Again, this is not news to anyone involved on either side of the table, as many a boardroom battle has been fought over control, or blame, for IT projects that are expected to help the business be more effective.

Schoeman suggests that mistrust stems from IT not clearly understanding what the business needs, and business executives not clearly understanding the technological limitations. Factor in the ever-present changes and problem-solving that takes place, and you have a recipe for disaster.

"Generally what happens is, because of the speed at which things change dynamically around an IT project, business comes in at the tail end of those changes," he says.

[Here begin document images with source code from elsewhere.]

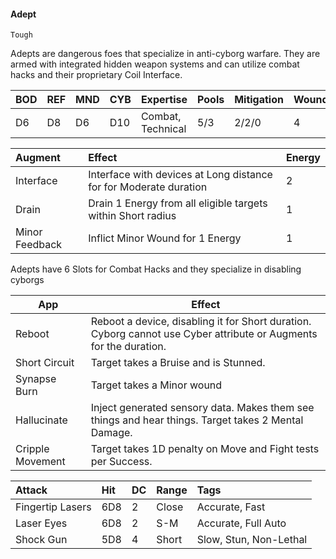 #### Adept
`Tough`

Adepts are dangerous foes that specialize in anti-cyborg warfare. They are armed with integrated hidden weapon systems and can utilize combat hacks and their proprietary Coil Interface.

| BOD | REF | MND | CYB | Expertise         | Pools | Mitigation | Wounds | Energy |
| :-- | :-- | :-- | :-- | :---------------- | :---- | :--------- | ------ | :----- |
| D6  | D8  | D6  | D10 | Combat, Technical | 5/3   | 2/2/0      | 4      | 3      |

| Augment        | Effect                                                            | Energy |
| :------------- | :---------------------------------------------------------------- | :----- |
| Interface      | Interface with devices at Long distance for for Moderate duration | 2      |
| Drain          | Drain 1 Energy from all eligible targets within Short radius      | 1      |
| Minor Feedback | Inflict Minor Wound for 1 Energy                                  | 1      |
Adepts have 6 Slots for Combat Hacks and they specialize in disabling cyborgs

| App              | Effect                                                                                                            |
| ---------------- | ----------------------------------------------------------------------------------------------------------------- |
| Reboot           | Reboot a device, disabling it for Short duration. Cyborg cannot use Cyber attribute or Augments for the duration. |
| Short Circuit    | Target takes a Bruise and is Stunned.                                                                             |
| Synapse Burn     | Target takes a Minor wound<br>                                                                                    |
| Hallucinate      | Inject generated sensory data. Makes them see things and hear things. Target takes 2 Mental Damage.<br>           |
| Cripple Movement | Target takes 1D penalty on Move and Fight tests per Success.<br>                                                  |

| Attack           | Hit | DC  | Range | Tags                   |
| :--------------- | :-- | :-- | :---- | :--------------------- |
| Fingertip Lasers | 6D8 | 2   | Close | Accurate, Fast         |
| Laser Eyes       | 6D8 | 2   | S-M   | Accurate, Full Auto    |
| Shock Gun        | 5D8 | 4   | Short | Slow, Stun, Non-Lethal |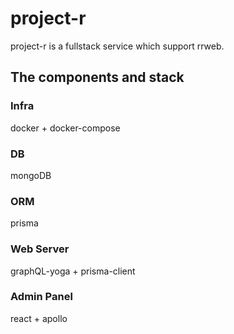 # project-r

project-r is a fullstack service which support rrweb.

## The components and stack

### Infra

docker + docker-compose

### DB

mongoDB

### ORM

prisma

### Web Server

graphQL-yoga + prisma-client

### Admin Panel

react + apollo
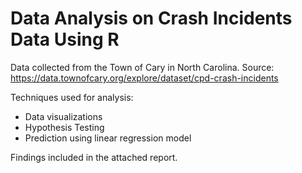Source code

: # Data Analysis on Crash Incidents Data Using R

 Data collected from the Town of Cary in North Carolina.
 Source: https://data.townofcary.org/explore/dataset/cpd-crash-incidents
 
 Techniques used for analysis:
 - Data visualizations
 - Hypothesis Testing
 - Prediction using linear regression model

Findings included in the attached report.
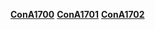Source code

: **[ConA1700](RegionRules/ConA1700.md)**
**[ConA1701](RegionRules/ConA1701.md)**
**[ConA1702](RegionRules/ConA1702.md)**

This sidelining then causes the business executives to lose interest once they no longer feel part of the process.

The blame game

Schoeman adds that the blame game is not a one-way street, with business executives often guilty of moving on to other matters once the project team has been briefed.

One solution is to second someone from the business to the project team, while also adopting an agile or lean approach to the development life cycle.

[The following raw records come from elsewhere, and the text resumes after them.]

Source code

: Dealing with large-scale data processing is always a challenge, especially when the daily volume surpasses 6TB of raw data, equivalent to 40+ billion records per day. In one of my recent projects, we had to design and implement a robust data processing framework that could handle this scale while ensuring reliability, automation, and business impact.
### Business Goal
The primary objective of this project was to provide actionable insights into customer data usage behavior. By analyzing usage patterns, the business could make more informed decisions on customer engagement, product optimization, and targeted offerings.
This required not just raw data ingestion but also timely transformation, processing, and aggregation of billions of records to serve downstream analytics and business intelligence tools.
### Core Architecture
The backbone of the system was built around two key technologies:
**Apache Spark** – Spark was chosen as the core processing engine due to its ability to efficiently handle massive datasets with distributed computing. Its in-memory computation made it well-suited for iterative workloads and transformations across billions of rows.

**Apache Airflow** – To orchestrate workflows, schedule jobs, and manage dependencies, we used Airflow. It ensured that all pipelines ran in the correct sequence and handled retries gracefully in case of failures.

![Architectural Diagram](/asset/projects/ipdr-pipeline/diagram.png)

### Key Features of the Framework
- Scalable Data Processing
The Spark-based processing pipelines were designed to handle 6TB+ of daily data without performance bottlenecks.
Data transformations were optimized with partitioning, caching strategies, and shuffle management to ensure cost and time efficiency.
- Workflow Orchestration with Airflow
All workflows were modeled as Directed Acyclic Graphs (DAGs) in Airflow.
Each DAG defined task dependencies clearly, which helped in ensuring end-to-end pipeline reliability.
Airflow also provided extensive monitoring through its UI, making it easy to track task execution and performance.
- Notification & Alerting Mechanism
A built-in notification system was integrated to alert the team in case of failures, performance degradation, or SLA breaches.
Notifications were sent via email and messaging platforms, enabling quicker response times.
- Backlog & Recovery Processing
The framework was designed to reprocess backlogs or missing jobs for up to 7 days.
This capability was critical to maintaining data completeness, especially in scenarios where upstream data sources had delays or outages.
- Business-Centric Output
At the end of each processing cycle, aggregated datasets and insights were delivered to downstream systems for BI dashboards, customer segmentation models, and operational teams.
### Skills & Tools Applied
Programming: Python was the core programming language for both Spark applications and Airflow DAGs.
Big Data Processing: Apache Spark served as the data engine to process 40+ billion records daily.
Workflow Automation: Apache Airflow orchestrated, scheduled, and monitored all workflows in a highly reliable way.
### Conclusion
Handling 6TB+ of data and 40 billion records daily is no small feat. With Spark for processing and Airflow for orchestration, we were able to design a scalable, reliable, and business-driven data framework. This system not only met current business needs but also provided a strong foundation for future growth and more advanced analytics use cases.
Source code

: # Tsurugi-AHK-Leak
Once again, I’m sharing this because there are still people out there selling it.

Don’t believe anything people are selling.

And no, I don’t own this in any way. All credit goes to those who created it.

Generally what happens is, because of the speed at which things change dynamically around an IT project, business comes in at the tail end of those changes.

Stefan Schoeman, management consultant, Bizmod Consulting

Schoeman says this has the advantage of rolling out features incrementally, with the business representative on hand to make calls on the roll-out or problem-solving. "If something happens that can't be bridged in this team, that person should have the discretion to say, 'Stop, I need to take this back to the business'."

KPMG's Palk suggests this conversation and approach is directly linked to an organisation's ability to assess its project management maturity.

"That's not about doing a risk assessment, it's about honestly asking, 'What is our track record of delivery?'" he says. "When things have gone wrong in the past on other projects, ask why. It's about being honest about those issues and then building it into the project approach."

Undertaking such an 'early warning' process is not a 10-minute discussion, he says; more likely an intensive workshop to get the people involved to make a true assessment of potential pitfalls or failings internally.

"I always say to my clients, 'Have you looked in the rear-view mirror? Why do things go wrong in this organisation? What causes friction and what causes pain? Let's be honest about that.'"

These may not always be comfortable questions to ask. But rather that than facing the far more hostile questions an IT executive and his team will have to face if the project does fail.